Ticket #245 (closed defect: fixed)
Fix Software module failures under serveral situations
|Reported by:||juruen@…||Owned by:||juruen@…|
Description (last modified by juruen@…) (diff)
So far we have identified the following errors in the behaviour of the module:
When an update for apache is going to take place, the process is forked. This is necessary for the twisted thing we are doing which is: upgrading apache within apache. When this is detected, the process in charge of serving the http request forks and returns immediately. From the user's point of view, the upgrading has already finished and eBox allows him to upgrade another module or system package. If the user does so, eBox will fail because apt will be busy doing the previous upgrade and will not allow another apt-get install.
The quick answer to this is that the parent process should wait() till its child process (the one which is doing the real upgrading) is done, but we have to keep in mind that the parent process will die as soon as the apache package is restarted.
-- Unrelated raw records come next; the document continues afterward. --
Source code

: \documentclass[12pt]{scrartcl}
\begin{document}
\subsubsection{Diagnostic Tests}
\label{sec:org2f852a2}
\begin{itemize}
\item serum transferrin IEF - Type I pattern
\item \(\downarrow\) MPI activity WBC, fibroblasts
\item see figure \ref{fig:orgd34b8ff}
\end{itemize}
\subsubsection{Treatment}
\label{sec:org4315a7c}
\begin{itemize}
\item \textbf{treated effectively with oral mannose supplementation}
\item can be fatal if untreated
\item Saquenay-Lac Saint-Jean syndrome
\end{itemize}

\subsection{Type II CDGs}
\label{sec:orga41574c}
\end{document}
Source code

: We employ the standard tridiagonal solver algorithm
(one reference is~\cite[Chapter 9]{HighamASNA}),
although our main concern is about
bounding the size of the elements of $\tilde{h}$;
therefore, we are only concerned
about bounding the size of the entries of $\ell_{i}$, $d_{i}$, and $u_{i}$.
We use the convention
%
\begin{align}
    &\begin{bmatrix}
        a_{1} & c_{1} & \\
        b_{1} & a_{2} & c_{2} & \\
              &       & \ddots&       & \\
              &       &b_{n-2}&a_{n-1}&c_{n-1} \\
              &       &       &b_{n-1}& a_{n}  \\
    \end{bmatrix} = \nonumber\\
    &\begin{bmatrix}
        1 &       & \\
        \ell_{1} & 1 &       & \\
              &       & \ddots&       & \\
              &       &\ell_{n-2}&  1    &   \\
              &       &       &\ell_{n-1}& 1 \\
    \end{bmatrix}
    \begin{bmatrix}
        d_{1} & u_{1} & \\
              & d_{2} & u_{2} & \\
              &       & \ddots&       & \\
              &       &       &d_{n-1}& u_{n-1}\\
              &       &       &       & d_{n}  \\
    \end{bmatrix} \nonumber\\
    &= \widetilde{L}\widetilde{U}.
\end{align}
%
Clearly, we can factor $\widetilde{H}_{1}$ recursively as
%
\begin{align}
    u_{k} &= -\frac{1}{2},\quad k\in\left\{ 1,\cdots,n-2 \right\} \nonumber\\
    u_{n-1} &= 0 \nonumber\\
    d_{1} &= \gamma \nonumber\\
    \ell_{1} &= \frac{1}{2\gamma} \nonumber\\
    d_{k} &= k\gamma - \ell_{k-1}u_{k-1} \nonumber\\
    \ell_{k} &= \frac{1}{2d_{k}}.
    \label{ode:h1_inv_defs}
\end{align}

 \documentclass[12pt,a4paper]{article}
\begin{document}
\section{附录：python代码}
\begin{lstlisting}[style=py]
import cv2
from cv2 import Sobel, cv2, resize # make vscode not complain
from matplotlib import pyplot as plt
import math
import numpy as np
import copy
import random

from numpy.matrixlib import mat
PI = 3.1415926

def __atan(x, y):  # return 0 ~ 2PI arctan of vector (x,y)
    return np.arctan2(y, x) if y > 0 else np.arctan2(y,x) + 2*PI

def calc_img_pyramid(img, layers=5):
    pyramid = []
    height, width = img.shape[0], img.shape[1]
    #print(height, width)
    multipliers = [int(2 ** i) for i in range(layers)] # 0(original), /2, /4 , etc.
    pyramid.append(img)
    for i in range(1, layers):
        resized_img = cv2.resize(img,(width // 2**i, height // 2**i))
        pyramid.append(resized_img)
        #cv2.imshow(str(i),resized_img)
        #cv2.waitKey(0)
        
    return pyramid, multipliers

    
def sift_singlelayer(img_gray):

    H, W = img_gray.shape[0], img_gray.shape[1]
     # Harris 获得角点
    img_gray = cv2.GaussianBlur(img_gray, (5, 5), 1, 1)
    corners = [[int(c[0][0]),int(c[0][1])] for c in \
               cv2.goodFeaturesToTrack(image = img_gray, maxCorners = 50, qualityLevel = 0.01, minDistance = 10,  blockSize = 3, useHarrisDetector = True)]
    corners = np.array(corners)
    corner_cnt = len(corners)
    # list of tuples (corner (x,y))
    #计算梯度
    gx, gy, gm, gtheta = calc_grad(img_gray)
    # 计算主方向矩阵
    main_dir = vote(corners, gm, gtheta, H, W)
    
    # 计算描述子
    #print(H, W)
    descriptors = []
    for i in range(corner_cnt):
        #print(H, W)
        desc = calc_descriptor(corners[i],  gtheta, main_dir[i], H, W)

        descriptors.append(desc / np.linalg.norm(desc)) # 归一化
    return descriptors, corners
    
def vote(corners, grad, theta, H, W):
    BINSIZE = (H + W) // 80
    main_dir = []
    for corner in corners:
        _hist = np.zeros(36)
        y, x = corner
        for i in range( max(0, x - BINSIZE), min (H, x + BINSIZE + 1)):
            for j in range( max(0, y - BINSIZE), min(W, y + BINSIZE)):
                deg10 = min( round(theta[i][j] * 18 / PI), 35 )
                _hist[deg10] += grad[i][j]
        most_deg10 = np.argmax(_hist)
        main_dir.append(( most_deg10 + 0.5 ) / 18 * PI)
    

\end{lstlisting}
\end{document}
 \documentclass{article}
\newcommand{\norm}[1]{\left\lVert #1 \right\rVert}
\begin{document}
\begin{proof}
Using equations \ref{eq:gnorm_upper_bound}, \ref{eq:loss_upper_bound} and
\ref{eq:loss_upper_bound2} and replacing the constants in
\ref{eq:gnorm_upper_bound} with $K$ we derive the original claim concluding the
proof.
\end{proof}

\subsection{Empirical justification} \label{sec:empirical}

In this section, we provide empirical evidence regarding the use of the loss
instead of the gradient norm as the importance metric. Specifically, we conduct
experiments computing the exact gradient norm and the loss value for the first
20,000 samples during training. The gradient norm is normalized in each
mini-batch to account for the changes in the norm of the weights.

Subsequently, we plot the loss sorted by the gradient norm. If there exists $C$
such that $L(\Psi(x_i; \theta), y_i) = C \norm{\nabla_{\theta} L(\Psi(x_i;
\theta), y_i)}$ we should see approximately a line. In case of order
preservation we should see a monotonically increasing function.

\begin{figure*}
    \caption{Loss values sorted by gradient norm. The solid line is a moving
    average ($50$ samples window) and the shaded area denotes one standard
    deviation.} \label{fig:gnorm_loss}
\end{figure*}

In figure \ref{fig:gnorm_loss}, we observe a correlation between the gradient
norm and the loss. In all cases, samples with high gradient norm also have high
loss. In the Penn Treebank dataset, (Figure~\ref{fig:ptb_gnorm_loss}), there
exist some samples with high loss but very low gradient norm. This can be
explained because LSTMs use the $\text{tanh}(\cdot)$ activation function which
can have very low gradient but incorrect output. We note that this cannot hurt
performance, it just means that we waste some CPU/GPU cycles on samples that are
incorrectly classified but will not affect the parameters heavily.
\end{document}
Also, if the upgrade is pretty big then it will take too long and we will end up either with a timeout or the user refreshing his browser which leads us to the same situation. We could mark somewhere that we are in the middle of an update and we do not allow the user to do certain tasks such as upgrading packages to avoid that.
Apart from this obvious issue, I have experienced several problems when the perl libraries are upgraded, having to restart apache manually to get a functional server again. This needs further investigation, but it could be related to the use of Apache::Reload, and maybe a possible workaround would be to disable the reload of modules until the whole upgrade is done. It's likely that even doing that it does not work and we have to restart apache.
There is yet another problem that we have to face. Currently, we have in the apt.sources file the apt sources provided by us where the ebox and extra packages are. And, as usual for a Debian stable version, the security sources, at the moment the ones for sarge.
So right now, for example, let's say we have a package foobar, which has a security update availabe from Debian, and foobar is a service which is managed by eBox through one of its modules.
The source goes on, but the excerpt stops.